Huang Boyue, Wang Hongkai, Zhong Dandan, Meng Jia, Li Min, Yang Baoxue, Ran Jianhua
Department of Anatomy, Laboratory of Neuroscience and Tissue Engineering, Basic Medical College, Chongqing Medical University, Chongqing, China.
Department of Pharmacology, School of Basic Medical Sciences, State Key Laboratory of Natural and Biomimetic Drugs, Peking University, Beijing, China.
Front Neuroanat. 2021 May 28;15:591726. doi: 10.3389/fnana.2021.591726. eCollection 2021.

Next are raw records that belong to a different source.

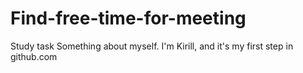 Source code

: # Find-free-time-for-meeting
Study task
Something about myself. I'm Kirill, and it's my first step in github.com
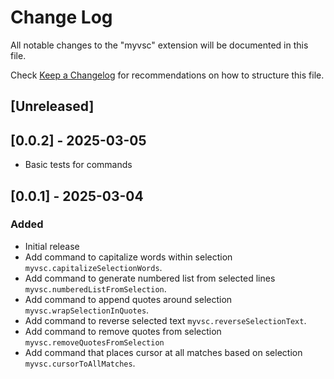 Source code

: # Change Log

All notable changes to the "myvsc" extension will be documented in this file.

Check [Keep a Changelog](http://keepachangelog.com/) for recommendations on how to structure this file.

## [Unreleased]

## [0.0.2] - 2025-03-05

- Basic tests for commands

## [0.0.1] - 2025-03-04

### Added

- Initial release
- Add command to capitalize words within selection `myvsc.capitalizeSelectionWords`.
- Add command to generate numbered list from selected lines `myvsc.numberedListFromSelection`.
- Add command to append quotes around selection `myvsc.wrapSelectionInQuotes`.
- Add command to reverse selected text `myvsc.reverseSelectionText`.
- Add command to remove quotes from selection `myvsc.removeQuotesFromSelection`
- Add command that places cursor at all matches based on selection `myvsc.cursorToAllMatches`.
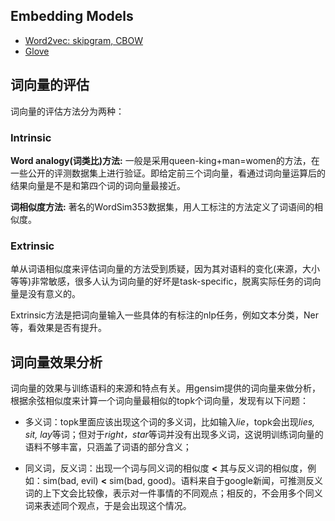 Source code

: 
## Embedding Models
* <a href="https://github.com/fionattu/nlp_algorithms/blob/master/1.Embedding/word2vec.md" target="_blank" rel="noopener">Word2vec: skipgram, CBOW</a>
* <a href="https://github.com/fionattu/nlp_algorithms/blob/master/1.Embedding/glove.md" target="_blank" rel="noopener">Glove</a>


## 词向量的评估

词向量的评估方法分为两种：

### Intrinsic
	
**Word analogy(词类比)方法:** 一般是采用queen-king+man=women的方法，在一些公开的评测数据集上进行验证。即给定前三个词向量，看通过词向量运算后的结果向量是不是和第四个词的词向量最接近。
	
**词相似度方法:** 著名的WordSim353数据集，用人工标注的方法定义了词语间的相似度。
	
	
### Extrinsic

单从词语相似度来评估词向量的方法受到质疑，因为其对语料的变化(来源，大小等等)非常敏感，很多人认为词向量的好坏是task-specific，脱离实际任务的词向量是没有意义的。

Extrinsic方法是把词向量输入一些具体的有标注的nlp任务，例如文本分类，Ner等，看效果是否有提升。

## 词向量效果分析
词向量的效果与训练语料的来源和特点有关。用gensim提供的词向量来做分析，根据余弦相似度来计算一个词向量最相似的topk个词向量，发现有以下问题：

* 多义词：topk里面应该出现这个词的多义词，比如输入*lie*，topk会出现*lies, sit, lay*等词；但对于*right，star*等词并没有出现多义词，这说明训练词向量的语料不够丰富，只涵盖了词语的部分含义；

* 同义词，反义词：出现一个词与同义词的相似度 **<** 其与反义词的相似度，例如：sim(bad, evil) **<** sim(bad, good)。语料来自于google新闻，可推测反义词的上下文会比较像，表示对一件事情的不同观点；相反的，不会用多个同义词来表述同个观点，于是会出现这个情况。

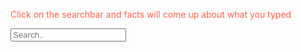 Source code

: 
<html>
<body>

<p style="color:Tomato;"> Click on the searchbar and facts will come up about what you typed</p> 
<input type="text" placeholder="Search..">

</body>

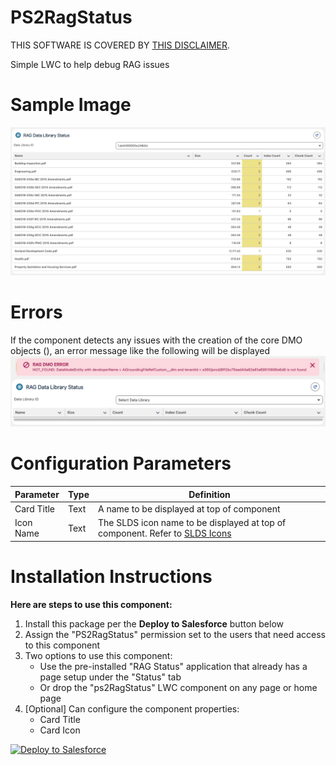 # PS2RagStatus
THIS SOFTWARE IS COVERED BY [THIS DISCLAIMER](https://raw.githubusercontent.com/thedges/Disclaimer/master/disclaimer.txt).

Simple LWC to help debug RAG issues


# Sample Image
![alt text](https://github.com/thedges/PS2RagStatus/blob/main/PS2RagStatus.jpg "Sample Photo")

# Errors
If the component detects any issues with the creation of the core DMO objects (), an error message like the following will be displayed
![alt text](https://github.com/thedges/PS2RagStatus/blob/main/PS2RagStatus-Error.jpg "Error")

# Configuration Parameters

| Parameter  | Type | Definition |
| ------------- | ------------- |------------- |
| Card Title | Text | A name to be displayed at top of component |
| Icon Name | Text | The SLDS icon name to be displayed at top of component. Refer to [SLDS Icons](https://www.lightningdesignsystem.com/icons/) |

# Installation Instructions

<b>Here are steps to use this component:</b>
  1. Install this package per the **Deploy to Salesforce** button below
  2. Assign the "PS2RagStatus" permission set to the users that need access to this component
  3. Two options to use this component:
     * Use the pre-installed "RAG Status" application that already has a page setup under the "Status" tab
     * Or drop the "ps2RagStatus" LWC component on any page or home page
  4. [Optional] Can configure the component properties:
     * Card Title
     * Card Icon

     
<a href="https://githubsfdeploy.herokuapp.com?owner=thedges&repo=PS2RagStatus&ref=main">
  <img alt="Deploy to Salesforce"
       src="https://raw.githubusercontent.com/afawcett/githubsfdeploy/master/deploy.png">
</a>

Urea transporter B (UT-B) is a membrane channel protein widely distributed in mammals, and plays a significant physiological role by regulating urea and water transportation in different tissues. More and more studies have found that UT-B is related to neurological diseases, including myelinopathy and depression. When urea accumulates in the brains of UT-B knockout mice, the synaptic plasticity of neurons is reduced, and the morphology and function of glial cells are also changed. However, the distribution and expression change of UT-B remain unclear. The purpose of this study is to determine the expression characteristics of UT-B in the brain. Through single-cell RNA sequencing, UT-B was found to express universally and substantially throughout the various cells in the central nervous system except for endothelial and smooth muscle cells. UT-B was detected in the third cerebral ventricular wall, granule cell layer of the dentate gyrus, and other parts of the hippocampal, cerebral cortex, substantia nigra, habenular, and lateral hypothalamic nucleus by immunohistochemistry. Compared with the membrane expression of UT-B in glial cells, the subcellular localization of UT-B is in the Golgi apparatus of neurons. Further, the expression of UT-B was regulated by osmotic pressure . In the experimental traumatic brain injury model (TBI), the number of UT-B positive neurons near the ipsilateral cerebral cortex increased first and then decreased over time, peaking at the 24 h. We inferred that change in UT-B expression after the TBI was an adaptation to changed urea levels. The experimental data suggest that the UT-B may be a potential target for the treatment of TBI and white matter edema.
尿素转运蛋白B(UT-B)是一种广泛分布于哺乳动物体内的膜通道蛋白,通过调节不同组织中的尿素和水运输发挥重要的生理作用。越来越多的研究发现,UT-B与包括髓鞘病和抑郁症在内的神经疾病有关。当UT-B基因敲除小鼠大脑中尿素积累时,神经元的突触可塑性降低,神经胶质细胞的形态和功能也发生改变。然而,UT-B的分布和表达变化仍不清楚。本研究的目的是确定UT-B在大脑中的表达特征。通过单细胞RNA测序发现,除内皮细胞和平滑肌细胞外,UT-B在中枢神经系统的各种细胞中普遍且大量表达。通过免疫组织化学在第三脑室壁、齿状回颗粒细胞层以及海马、大脑皮层、黑质、缰核和下丘脑外侧核的其他部位检测到了UT-B。与UT-B在神经胶质细胞膜上的表达相比,UT-B的亚细胞定位在神经元的高尔基体中。此外,UT-B的表达受渗透压调节。在实验性创伤性脑损伤模型(TBI)中,同侧大脑皮层附近UT-B阳性神经元的数量随时间先增加后减少,在24小时达到峰值。我们推断TBI后UT-B表达的变化是对尿素水平变化的一种适应。实验数据表明,UT-B可能是治疗TBI和白质水肿的潜在靶点。